A growing number of retirees are being dragged into paying income tax for the first time due to threshold freezes and state pension hikes.
But analysis by consultants LCP found hundreds of thousands have no other income apart from the state pension, such as a private pension, which can be used to collect tax owed.
They are set to receive a tax bill after the end of the year in which the pension is paid.
The research estimates some 400,000 pensioners could be in this position next year.
Sir Steve Webb, partner at LCP, warned they should consider putting money aside now for a future tax demand.
The former pensions minister said: “Millions of pensioners have been dragged into the tax net for the first time in recent years, primarily because of the multi-year freeze on tax thresholds.
“Many are now at risk of an unexpected letter from HMRC asking for tax they may not have realised was due.
“Any pensioner with a pension next year over £242 per week will have tax to pay, and if they do not have a private pension through which the tax can be collected, they may need to set some money aside for an unwelcome tax demand.”

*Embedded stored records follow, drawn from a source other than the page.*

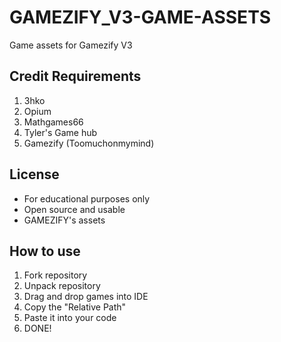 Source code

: # GAMEZIFY_V3-GAME-ASSETS
Game assets for Gamezify V3

## Credit Requirements
1. 3hko
2. Opium
3. Mathgames66
4. Tyler's Game hub
5. Gamezify (Toomuchonmymind)

## License

- For educational purposes only
- Open source and usable
- GAMEZIFY's assets


## How to use

1. Fork repository
2. Unpack repository
3. Drag and drop games into IDE
4. Copy the "Relative Path"
5. Paste it into your code
6. DONE!
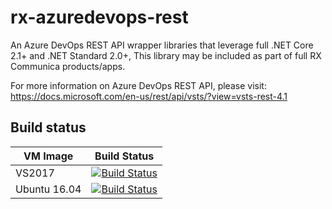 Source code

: # rx-azuredevops-rest
An Azure DevOps REST API wrapper libraries that leverage full .NET Core 2.1+ and .NET Standard 2.0+, This library may be included as part of full RX Communica products/apps.

For more information on Azure DevOps REST API, please visit: https://docs.microsoft.com/en-us/rest/api/vsts/?view=vsts-rest-4.1


## Build status

VM Image | Build Status
--------|---------
VS2017 | [![Build Status](https://rxcommunica.visualstudio.com/rxpubliccrepo/_apis/build/status/rxpubliccrepo-rxazuredevopsCI)](https://rxcommunica.visualstudio.com/rxpubliccrepo/_build/latest?definitionId=5)
Ubuntu 16.04 | [![Build Status](https://rxcommunica.visualstudio.com/rxpubliccrepo/_apis/build/status/rxpubliccrepo-rxazuredevopsCI)](https://rxcommunica.visualstudio.com/rxpubliccrepo/_build/latest?definitionId=6)
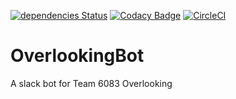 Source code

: [![dependencies Status](https://david-dm.org/Team6083/OverlookingBot/status.svg)](https://david-dm.org/Team6083/OverlookingBot) [![Codacy Badge](https://api.codacy.com/project/badge/Grade/1198d827d95941508976c0d39d4e19cf)](https://www.codacy.com/app/Team6083/OverlookingBot?utm_source=github.com&amp;utm_medium=referral&amp;utm_content=Team6083/OverlookingBot&amp;utm_campaign=Badge_Grade ) [![CircleCI](https://circleci.com/gh/Team6083/OverlookingBot.svg?style=shield)](https://circleci.com/gh/Team6083/OverlookingBot)

# OverlookingBot

A slack bot for Team 6083 Overlooking
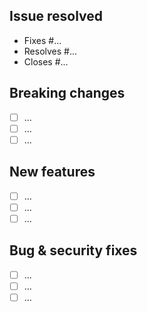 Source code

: ## Issue resolved

- Fixes #...
- Resolves #...
- Closes #...

## Breaking changes

- [ ] ...
- [ ] ...
- [ ] ...

## New features

- [ ] ...
- [ ] ...
- [ ] ...

## Bug & security fixes

- [ ] ...
- [ ] ...
- [ ] ...
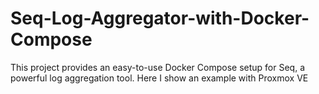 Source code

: # Seq-Log-Aggregator-with-Docker-Compose
This project provides an easy-to-use Docker Compose setup for Seq, a powerful log aggregation tool. Here I show an example with Proxmox VE
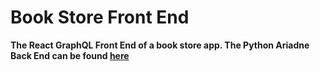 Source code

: # Book Store Front End

**The React GraphQL Front End of a book store app. The Python Ariadne Back End can be found <a href='https://github.com/cjl248/flask-ariadne-book-server'>here</a>**


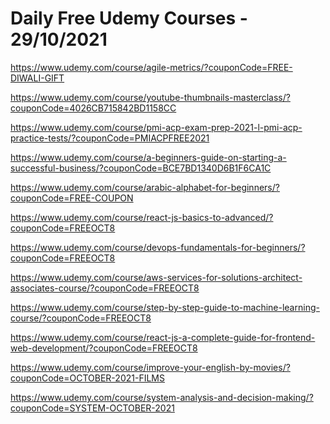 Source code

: # Daily Free Udemy Courses - 29/10/2021

https://www.udemy.com/course/agile-metrics/?couponCode=FREE-DIWALI-GIFT
https://www.udemy.com/course/youtube-thumbnails-masterclass/?couponCode=4026CB715842BD1158CC
https://www.udemy.com/course/pmi-acp-exam-prep-2021-l-pmi-acp-practice-tests/?couponCode=PMIACPFREE2021
https://www.udemy.com/course/a-beginners-guide-on-starting-a-successful-business/?couponCode=BCE7BD1340D6B1F6CA1C
https://www.udemy.com/course/arabic-alphabet-for-beginners/?couponCode=FREE-COUPON
https://www.udemy.com/course/react-js-basics-to-advanced/?couponCode=FREEOCT8
https://www.udemy.com/course/devops-fundamentals-for-beginners/?couponCode=FREEOCT8
https://www.udemy.com/course/aws-services-for-solutions-architect-associates-course/?couponCode=FREEOCT8
https://www.udemy.com/course/step-by-step-guide-to-machine-learning-course/?couponCode=FREEOCT8
https://www.udemy.com/course/react-js-a-complete-guide-for-frontend-web-development/?couponCode=FREEOCT8
https://www.udemy.com/course/improve-your-english-by-movies/?couponCode=OCTOBER-2021-FILMS
https://www.udemy.com/course/system-analysis-and-decision-making/?couponCode=SYSTEM-OCTOBER-2021
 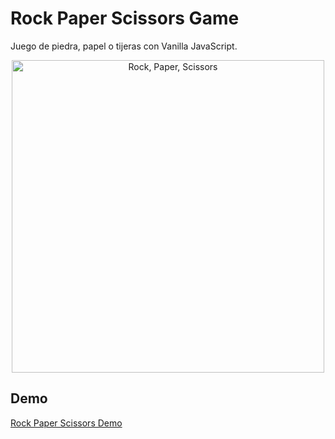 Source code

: # Rock Paper Scissors Game
Juego de piedra, papel o tijeras con Vanilla JavaScript.

<p align="center">
  <img alt="Rock, Paper, Scissors" src="https://github.com/micazoyolli/rock-paper-scissors-game/blob/master/img/screenshot.png" width="500" />
</p>

Demo
---
[Rock Paper Scissors Demo](https://micazoyolli.github.io/rock-paper-scissors-game/)

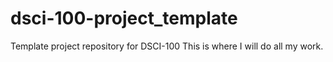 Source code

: # dsci-100-project_template
Template project repository for DSCI-100
This is where I will do all my work.
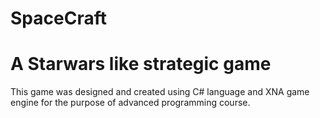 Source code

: # SpaceCraft
A Starwars like strategic game
==============================
This game was designed and created using C# language and XNA game engine for the purpose of advanced programming course.
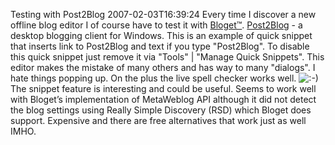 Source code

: Testing with Post2Blog
2007-02-03T16:39:24
Every time I discover a new offline blog editor I of course have to test it with [Bloget™](http://www.blueonionsoftware.com/bloget). [Post2Blog](http://www.bytescout.com/post2blog.html) - a desktop blogging client for Windows. This is an example of quick snippet that inserts link to Post2Blog and text if you type "Post2Blog". To disable this quick snippet just remove it via "Tools" | "Manage Quick Snippets". This editor makes the mistake of many others and has way to many "dialogs". I hate things popping up. On the plus the live spell checker works well. ![:-)](http://picturelli.com/images/emo/smile_smile.gif) The snippet feature is interesting and could be useful. Seems to work well with Bloget’s implementation of MetaWeblog API although it did not detect the blog settings using Really Simple Discovery (RSD) which Bloget does support. Expensive and there are free alternatives that work just as well IMHO.
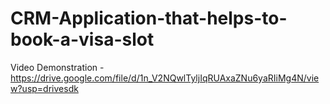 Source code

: # CRM-Application-that-helps-to-book-a-visa-slot

Video Demonstration - https://drive.google.com/file/d/1n_V2NQwlTyljIqRUAxaZNu6yaRIiMg4N/view?usp=drivesdk
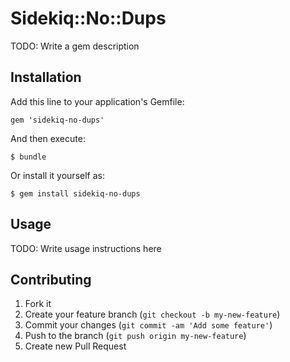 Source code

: # Sidekiq::No::Dups

TODO: Write a gem description

## Installation

Add this line to your application's Gemfile:

    gem 'sidekiq-no-dups'

And then execute:

    $ bundle

Or install it yourself as:

    $ gem install sidekiq-no-dups

## Usage

TODO: Write usage instructions here

## Contributing

1. Fork it
2. Create your feature branch (`git checkout -b my-new-feature`)
3. Commit your changes (`git commit -am 'Add some feature'`)
4. Push to the branch (`git push origin my-new-feature`)
5. Create new Pull Request

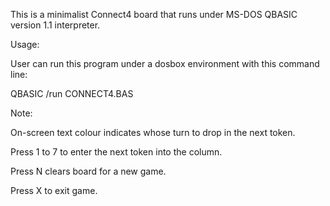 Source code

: This is a minimalist Connect4 board that runs under MS-DOS QBASIC version 1.1 interpreter.

Usage:

User can run this program under a dosbox environment with this command line:

QBASIC /run CONNECT4.BAS

Note:

On-screen text colour indicates whose turn to drop in the next token.

Press 1 to 7 to enter the next token into the column.

Press N clears board for a new game.

Press X to exit game.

The state pension is paid gross and any tax due can normally be collected on a private pension or earnings.
For pensioners with no other income, HMRC will use the “simple assessment” system to check if tax is owed based on information supplied by the Department for Work and Pensions.
If there is a tax bill, pensioners will be sent a letter after the end of the tax year requiring them to make a payment before January 31 the following year.
A Treasury spokesperson said: “Our older population have the right to security and dignity in retirement which is why this year we provided the biggest ever cash increase to the state pension, a 10.1 percent rise, which comes on top of extra direct cash payments worth up to £1350 each to support with cost of living challenges and protection from rises in energy bills.
“We have taken three million people out of paying tax altogether since 2010 through raising the Personal Allowance, and the Chancellor has said he wants to lower the tax burden further but sound money must come first.”